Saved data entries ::

######

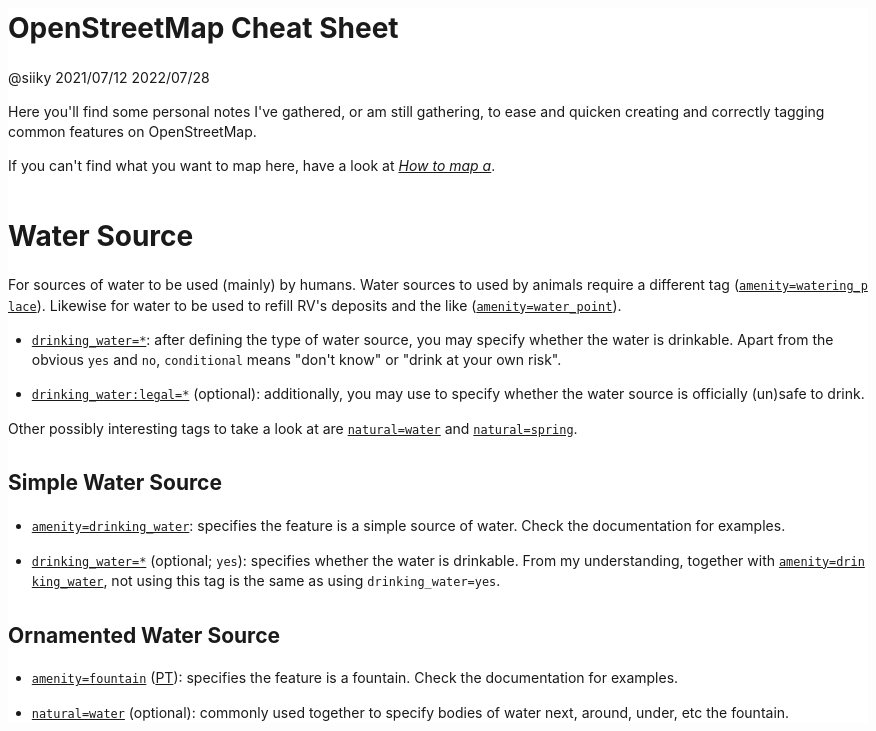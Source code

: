 # OpenStreetMap Cheat Sheet
@siiky
2021/07/12
2022/07/28

Here you'll find some personal notes I've gathered, or am still gathering, to
ease and quicken creating and correctly tagging common features on
OpenStreetMap.

If you can't find what you want to map here, have a look at [_How to map
a_](https://wiki.openstreetmap.org/wiki/How_to_map_a).

# Water Source

For sources of water to be used (mainly) by humans. Water sources to used by
animals require a different tag
([`amenity=watering_place`](https://wiki.openstreetmap.org/wiki/Tag:amenity=watering_place)).
Likewise for water to be used to refill RV's deposits and the like
([`amenity=water_point`](https://wiki.openstreetmap.org/wiki/Tag:amenity=water_point)).

* [`drinking_water=*`](https://wiki.openstreetmap.org/wiki/Key:drinking_water):
  after defining the type of water source, you may specify whether the water is
  drinkable. Apart from the obvious `yes` and `no`, `conditional` means "don't
  know" or "drink at your own risk".

* [`drinking_water:legal=*`](https://wiki.openstreetmap.org/wiki/Key:drinking_water:legal)
  (optional): additionally, you may use to specify whether the water source is
  officially (un)safe to drink.

Other possibly interesting tags to take a look at are
[`natural=water`](https://wiki.openstreetmap.org/wiki/Tag:natural=water) and
[`natural=spring`](https://wiki.openstreetmap.org/wiki/Tag:natural=spring).

## Simple Water Source

* [`amenity=drinking_water`](https://wiki.openstreetmap.org/wiki/Tag:amenity=drinking_water):
  specifies the feature is a simple source of water. Check the documentation
  for examples.

* [`drinking_water=*`](https://wiki.openstreetmap.org/wiki/Key:drinking_water)
  (optional; `yes`): specifies whether the water is drinkable. From my
  understanding, together with
  [`amenity=drinking_water`](https://wiki.openstreetmap.org/wiki/Tag:amenity=drinking_water),
  not using this tag is the same as using `drinking_water=yes`.

## Ornamented Water Source

* [`amenity=fountain`](https://wiki.openstreetmap.org/wiki/Tag:amenity=fountain)
  ([PT](https://wiki.openstreetmap.org/wiki/Pt:Tag:amenity=fountain)):
  specifies the feature is a fountain. Check the documentation for examples.

* [`natural=water`](https://wiki.openstreetmap.org/wiki/Tag:natural=water)
  (optional): commonly used together to specify bodies of water next, around,
  under, etc the fountain.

######

TASK DETAILS :: Of the lines above, copy each that contains "together".

WRITTEN RESPONSE ::
  understanding, together with
  (optional): commonly used together to specify bodies of water next, around,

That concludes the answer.